Does this make Montry an open-source outlaw? Not really, says Sean Eddy, the Washington University biology professor who wrote HMMER, an open-source statistical application for protein sequencing that is used widely by drug and biotech companies. Academics are limited, says Eddy: “We can never quite bring a program to industrial strength. We can’t support it, make it fully robust, document it.” What Southwest Parallel does is legitimate and necessary, he adds. “This is exactly the way things should work, as far as I’m concerned. I’m surprised they’re one of the few companies out there with this business model.”
Ironically, Montry can’t profit from the work he did to make HMMER 10 to 12 times faster for multiple queries. Eddy distributed HMMER under a GNU General Public License, which means that anybody who upgrades the software must make the source code available upon demand. “I have to give it out,” notes Montry. “I can’t make a living doing that.”
But Eddy’s software is the exception. Montry can take most public domain software and, after licensing it and agreeing to pay the inventor royalties, charge for improved versions without handing over the source code.

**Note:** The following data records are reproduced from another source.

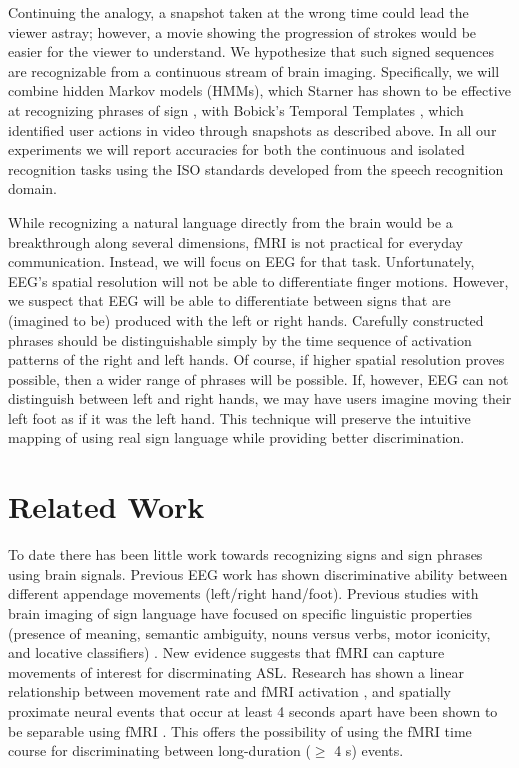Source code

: \documentclass{proposal}
\begin{document}
Continuing the analogy, a snapshot taken at the wrong time could lead the viewer astray; however, a movie showing the progression of strokes would be easier for the viewer to understand.  We hypothesize that such signed sequences are recognizable from a continuous stream of brain imaging.  Specifically, we will combine hidden Markov models (HMMs), which Starner has shown to be effective at recognizing phrases of sign \cite{starner1998rta}, with Bobick's Temporal Templates \cite{bobick2001rhm}, which identified user actions in video through snapshots as described above. In all our experiments we will report accuracies for both the continuous and isolated recognition tasks using the ISO standards developed from the speech recognition domain.

While recognizing a natural language directly from the brain would be a breakthrough along several dimensions, fMRI is not practical for everyday communication.  Instead, we will focus on EEG for that task.  Unfortunately, EEG's spatial resolution will not be able to differentiate finger motions.  However, we suspect that EEG will be able to differentiate between signs that are (imagined to be) produced with the left or right hands.  Carefully constructed phrases should be distinguishable simply by the time sequence of activation patterns of the right and left hands.  Of course, if higher spatial resolution proves possible, then a wider range of phrases will be possible.  If, however, EEG can not distinguish between left and right hands, we may have users imagine moving their left foot as if it was the left hand.  This technique will preserve the intuitive mapping of using real sign language while providing better discrimination.  



\section{Related Work}

To date there has been little work towards recognizing signs and sign phrases using brain signals. Previous EEG work has shown discriminative ability between different appendage movements (left/right hand/foot). Previous studies with brain imaging of sign language have focused on specific linguistic properties (presence of meaning, semantic ambiguity, nouns versus verbs, motor iconicity, and locative classifiers) \cite{supp2005_smr, tranel2005_env, lee2006_mme, dehaene1995_eec, hjorth1975_oie, perrin1988_sss, corina2003_llb, emmorey2004_mis, emmorey_broca_region_2006}. New evidence suggests that fMRI can capture movements of interest for discrminating ASL. Research has shown a linear relationship between movement rate and fMRI activation \cite{rao1996rbf}, and spatially proximate neural events that occur at least 4 seconds apart have been shown to be separable using fMRI \cite{kim1997ltr}. This offers the possibility of using the fMRI time course for discriminating between long-duration ($\geq$ 4 s) events.
\end{document}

Montry’s dozen or so PHRAP customers, who pay $19,000 for a first-year license and $7,500 per renewal year, include AstraZeneca, Bayer, Novartis, and Schering-Plough.
“He’s definitely done a really good job” parallelizing PHRAP, says University of Washington’s Phil Green, who wrote the program in the early 90s. Trained as a physicist, Montry has spent his career in computers, and has dealt with applications spanning nuclear fusion, aircraft design, weapons simulation, and weather prediction. Biology is just the next big thing.
And it’s a challenge Montry has been preparing for since he helped set a speedup record for parallel processing in the mid-80s. Montry and two co-workers at Sandia National Laboratories, John Gustafson and Robert Benner, achieved a 1,000-fold scaled speedup on a 1,024-processor nCUBE. “Some people hated us,” recalls Montry. “Some people said we cheated.” But the achievement earned them the first Gordon Bell Prize in 1988. The prestigious award “made my career,” says Montry.
Montry is now trying to extend parallel processing to other bioinformatics applications. He’s confident he’ll find customers. Parallel processing, as Montry demonstrated at Sandia, achieves its power from certain kinds of gargantuan jobs, and biology is now providing them.
“The old style biology is dead,” he proclaims. “It’s changed forever. That’s what Craig Venter showed with Celera ¯ the computational expertise. You just can’t take your time developing things like you could in the old days under the old academic idea of, ‘Just move slowly and go to several conferences a year and talk about it.’ Now that the carrot of large amounts of money is there, this business is completely transformed.”